Prescription drugs use during pregnancy in Ethiopia: A systematic review and meta-analysis.SAGE Open Med. 2020; 8:2050312120935471.SO
The selection of safe drugs for pregnant women in developing countries, such as Ethiopia, where there are limited options of drugs would be challenging. Hence, the aim of this review was to determine the extent of prescribed drugs use and their potential to cause fetal harm among pregnant women in Ethiopia based on the United States Food and Drug Administration risk category.
Relevant studies were identified through systematic searches conducted in PubMed, HINARI, Google Scholar and Researchgate. Data on study characteristics and outcomes were extracted using the format developed in Microsoft Excel. The primary measure was pooled prevalence of prescription drugs use during pregnancy. The I2 index was used to assess heterogeneity among studies. The presence of publication bias across studies was evaluated using funnel plot. A random effects model was used to estimate the pooled prevalence.
A total of nine studies published between 2013 and 2019 were included. The pooled prevalence of prescription drugs during pregnancy, excluding minerals and vitamins, was 45.9 (95%CI: 29.3, 62.5)%. The pooled prevalence of prescription drug use, including minerals and vitamins, was 86.9 (95%CI: 81.2, 92.6)%. The pooled proportion of medications used based on the United States Food and Drug Administration risk category was 56.1 (95%CI: 43.0, 68.4)%, 29.0 (95%CI: 27.9, 30.1)%, 12.1 (95%CI: 7.9, 18.1)%, 4.1 (95%CI: 3.6, 4.6)%, and 2.5 (95%CI: 1.8, 3.6)% for the United States Food and Drug Administration fetal risk category "A," "B," "C," "D," and "X," respectively.
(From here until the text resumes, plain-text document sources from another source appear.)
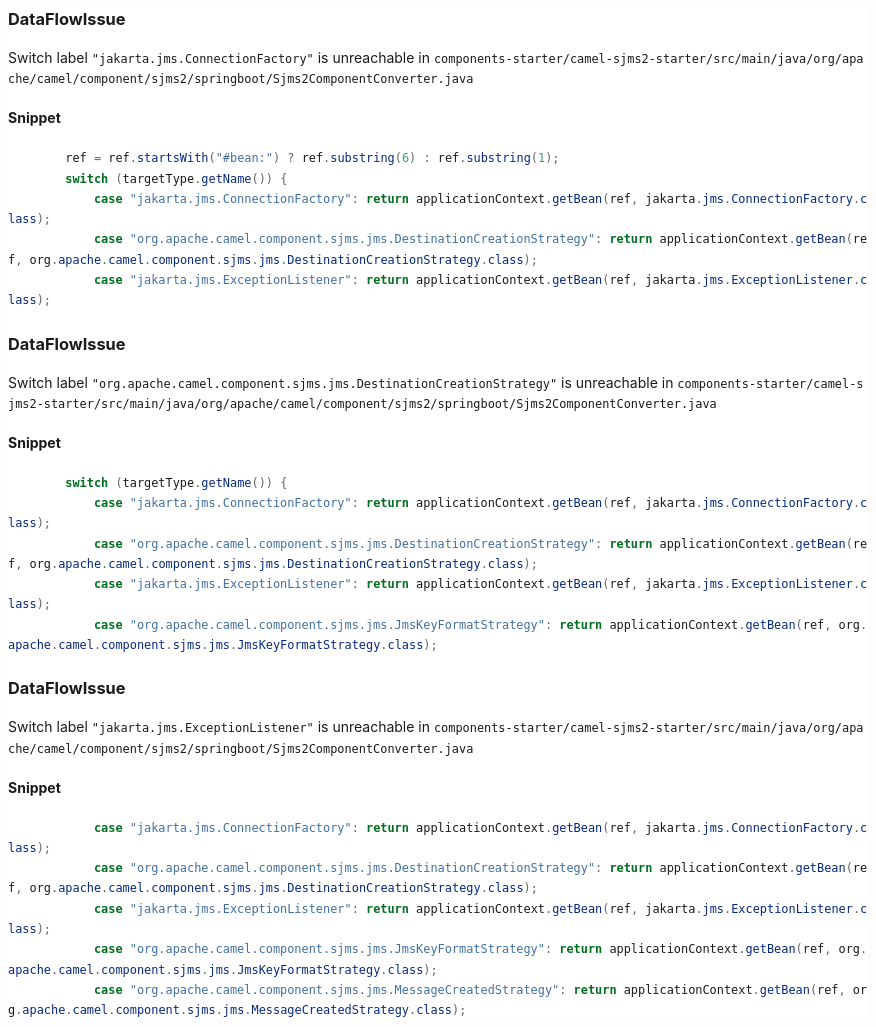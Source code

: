 ### DataFlowIssue
Switch label `"jakarta.jms.ConnectionFactory"` is unreachable
in `components-starter/camel-sjms2-starter/src/main/java/org/apache/camel/component/sjms2/springboot/Sjms2ComponentConverter.java`
#### Snippet
```java
        ref = ref.startsWith("#bean:") ? ref.substring(6) : ref.substring(1);
        switch (targetType.getName()) {
            case "jakarta.jms.ConnectionFactory": return applicationContext.getBean(ref, jakarta.jms.ConnectionFactory.class);
            case "org.apache.camel.component.sjms.jms.DestinationCreationStrategy": return applicationContext.getBean(ref, org.apache.camel.component.sjms.jms.DestinationCreationStrategy.class);
            case "jakarta.jms.ExceptionListener": return applicationContext.getBean(ref, jakarta.jms.ExceptionListener.class);
```

### DataFlowIssue
Switch label `"org.apache.camel.component.sjms.jms.DestinationCreationStrategy"` is unreachable
in `components-starter/camel-sjms2-starter/src/main/java/org/apache/camel/component/sjms2/springboot/Sjms2ComponentConverter.java`
#### Snippet
```java
        switch (targetType.getName()) {
            case "jakarta.jms.ConnectionFactory": return applicationContext.getBean(ref, jakarta.jms.ConnectionFactory.class);
            case "org.apache.camel.component.sjms.jms.DestinationCreationStrategy": return applicationContext.getBean(ref, org.apache.camel.component.sjms.jms.DestinationCreationStrategy.class);
            case "jakarta.jms.ExceptionListener": return applicationContext.getBean(ref, jakarta.jms.ExceptionListener.class);
            case "org.apache.camel.component.sjms.jms.JmsKeyFormatStrategy": return applicationContext.getBean(ref, org.apache.camel.component.sjms.jms.JmsKeyFormatStrategy.class);
```

### DataFlowIssue
Switch label `"jakarta.jms.ExceptionListener"` is unreachable
in `components-starter/camel-sjms2-starter/src/main/java/org/apache/camel/component/sjms2/springboot/Sjms2ComponentConverter.java`
#### Snippet
```java
            case "jakarta.jms.ConnectionFactory": return applicationContext.getBean(ref, jakarta.jms.ConnectionFactory.class);
            case "org.apache.camel.component.sjms.jms.DestinationCreationStrategy": return applicationContext.getBean(ref, org.apache.camel.component.sjms.jms.DestinationCreationStrategy.class);
            case "jakarta.jms.ExceptionListener": return applicationContext.getBean(ref, jakarta.jms.ExceptionListener.class);
            case "org.apache.camel.component.sjms.jms.JmsKeyFormatStrategy": return applicationContext.getBean(ref, org.apache.camel.component.sjms.jms.JmsKeyFormatStrategy.class);
            case "org.apache.camel.component.sjms.jms.MessageCreatedStrategy": return applicationContext.getBean(ref, org.apache.camel.component.sjms.jms.MessageCreatedStrategy.class);
```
The use of prescription drugs during pregnancy, excluding supplements, in Ethiopia was high. Drugs with evidence of fetal harm were widely used. Hence, health care providers should select relatively safe drugs. Stakeholders should ensure safe prescribing practice for pregnant women through developing guidelines and updating professionals on the fetal risk status of commonly prescribed drugs.